-------- DATA EXTRACTS

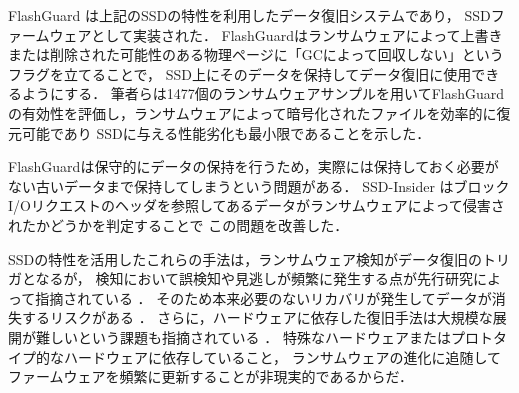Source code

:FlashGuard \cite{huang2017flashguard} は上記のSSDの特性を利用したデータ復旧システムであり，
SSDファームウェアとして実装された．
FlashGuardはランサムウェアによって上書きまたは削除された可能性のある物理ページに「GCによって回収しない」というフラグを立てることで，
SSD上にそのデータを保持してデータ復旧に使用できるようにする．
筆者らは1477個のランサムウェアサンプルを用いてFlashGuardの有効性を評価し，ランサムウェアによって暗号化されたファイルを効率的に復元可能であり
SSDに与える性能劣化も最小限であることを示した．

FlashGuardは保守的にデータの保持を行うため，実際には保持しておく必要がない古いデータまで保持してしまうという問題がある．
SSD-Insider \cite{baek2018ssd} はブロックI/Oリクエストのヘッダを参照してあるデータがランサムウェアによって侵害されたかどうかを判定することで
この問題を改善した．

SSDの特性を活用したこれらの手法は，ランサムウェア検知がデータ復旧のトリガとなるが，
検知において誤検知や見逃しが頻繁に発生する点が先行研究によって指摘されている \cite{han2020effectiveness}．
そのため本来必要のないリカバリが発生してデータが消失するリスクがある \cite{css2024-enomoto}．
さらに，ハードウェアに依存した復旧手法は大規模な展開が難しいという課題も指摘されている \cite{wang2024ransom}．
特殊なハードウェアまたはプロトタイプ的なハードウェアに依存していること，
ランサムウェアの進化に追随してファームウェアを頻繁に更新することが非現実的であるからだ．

----------------
-------- DATA EXTRACTS

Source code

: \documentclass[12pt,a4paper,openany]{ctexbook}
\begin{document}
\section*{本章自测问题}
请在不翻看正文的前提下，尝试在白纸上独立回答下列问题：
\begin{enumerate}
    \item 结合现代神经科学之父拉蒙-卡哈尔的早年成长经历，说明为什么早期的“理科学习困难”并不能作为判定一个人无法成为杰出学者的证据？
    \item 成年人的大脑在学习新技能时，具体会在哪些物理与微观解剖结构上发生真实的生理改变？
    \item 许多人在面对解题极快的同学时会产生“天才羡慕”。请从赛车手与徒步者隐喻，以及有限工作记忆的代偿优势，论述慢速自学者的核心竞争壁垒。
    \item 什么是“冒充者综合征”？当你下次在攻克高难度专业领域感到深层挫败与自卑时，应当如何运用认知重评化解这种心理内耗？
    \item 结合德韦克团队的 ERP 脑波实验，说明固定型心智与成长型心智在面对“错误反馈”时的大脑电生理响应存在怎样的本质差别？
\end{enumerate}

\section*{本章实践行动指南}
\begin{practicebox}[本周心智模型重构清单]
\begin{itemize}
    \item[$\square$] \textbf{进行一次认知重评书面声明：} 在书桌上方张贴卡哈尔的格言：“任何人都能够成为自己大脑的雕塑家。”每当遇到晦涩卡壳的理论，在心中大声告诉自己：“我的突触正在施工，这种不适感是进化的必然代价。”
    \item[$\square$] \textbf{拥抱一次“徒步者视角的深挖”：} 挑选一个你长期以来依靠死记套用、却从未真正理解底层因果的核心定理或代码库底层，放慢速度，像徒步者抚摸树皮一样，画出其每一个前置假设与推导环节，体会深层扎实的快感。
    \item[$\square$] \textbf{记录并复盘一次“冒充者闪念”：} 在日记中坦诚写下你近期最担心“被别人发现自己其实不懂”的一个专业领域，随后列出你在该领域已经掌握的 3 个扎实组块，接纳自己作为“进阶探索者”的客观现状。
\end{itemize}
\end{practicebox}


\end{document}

----------------
-------- DATA EXTRACTS

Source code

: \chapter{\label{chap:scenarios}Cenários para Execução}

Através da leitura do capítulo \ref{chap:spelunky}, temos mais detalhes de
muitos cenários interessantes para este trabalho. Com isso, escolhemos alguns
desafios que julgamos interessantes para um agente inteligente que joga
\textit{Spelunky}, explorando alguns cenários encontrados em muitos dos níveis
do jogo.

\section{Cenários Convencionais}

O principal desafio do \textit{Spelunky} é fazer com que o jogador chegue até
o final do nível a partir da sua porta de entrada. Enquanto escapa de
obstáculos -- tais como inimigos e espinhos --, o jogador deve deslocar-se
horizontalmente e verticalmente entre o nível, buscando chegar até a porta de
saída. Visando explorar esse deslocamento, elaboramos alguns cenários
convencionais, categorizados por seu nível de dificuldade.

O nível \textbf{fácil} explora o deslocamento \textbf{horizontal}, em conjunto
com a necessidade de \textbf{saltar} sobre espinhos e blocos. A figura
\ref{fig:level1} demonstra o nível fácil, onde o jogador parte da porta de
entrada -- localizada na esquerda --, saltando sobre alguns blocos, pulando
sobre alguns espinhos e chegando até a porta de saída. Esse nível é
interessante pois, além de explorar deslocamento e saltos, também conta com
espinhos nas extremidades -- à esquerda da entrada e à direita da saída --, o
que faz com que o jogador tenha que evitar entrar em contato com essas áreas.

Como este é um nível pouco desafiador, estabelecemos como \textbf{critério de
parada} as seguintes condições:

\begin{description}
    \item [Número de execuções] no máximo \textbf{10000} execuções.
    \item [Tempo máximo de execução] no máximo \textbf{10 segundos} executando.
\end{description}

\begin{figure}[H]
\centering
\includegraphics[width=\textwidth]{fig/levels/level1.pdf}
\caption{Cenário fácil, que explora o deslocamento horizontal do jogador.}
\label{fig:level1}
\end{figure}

----------------

- WORK REQUIRED -
Set down only the lines above that fall between the line holding "desafios que julgamos" and the line holding "o final do nível", inclusive, keeping each exact.

- TASK RESULT -
desafios que julgamos interessantes para um agente inteligente que joga
\textit{Spelunky}, explorando alguns cenários encontrados em muitos dos níveis
do jogo.

\section{Cenários Convencionais}

O principal desafio do \textit{Spelunky} é fazer com que o jogador chegue até
o final do nível a partir da sua porta de entrada. Enquanto escapa de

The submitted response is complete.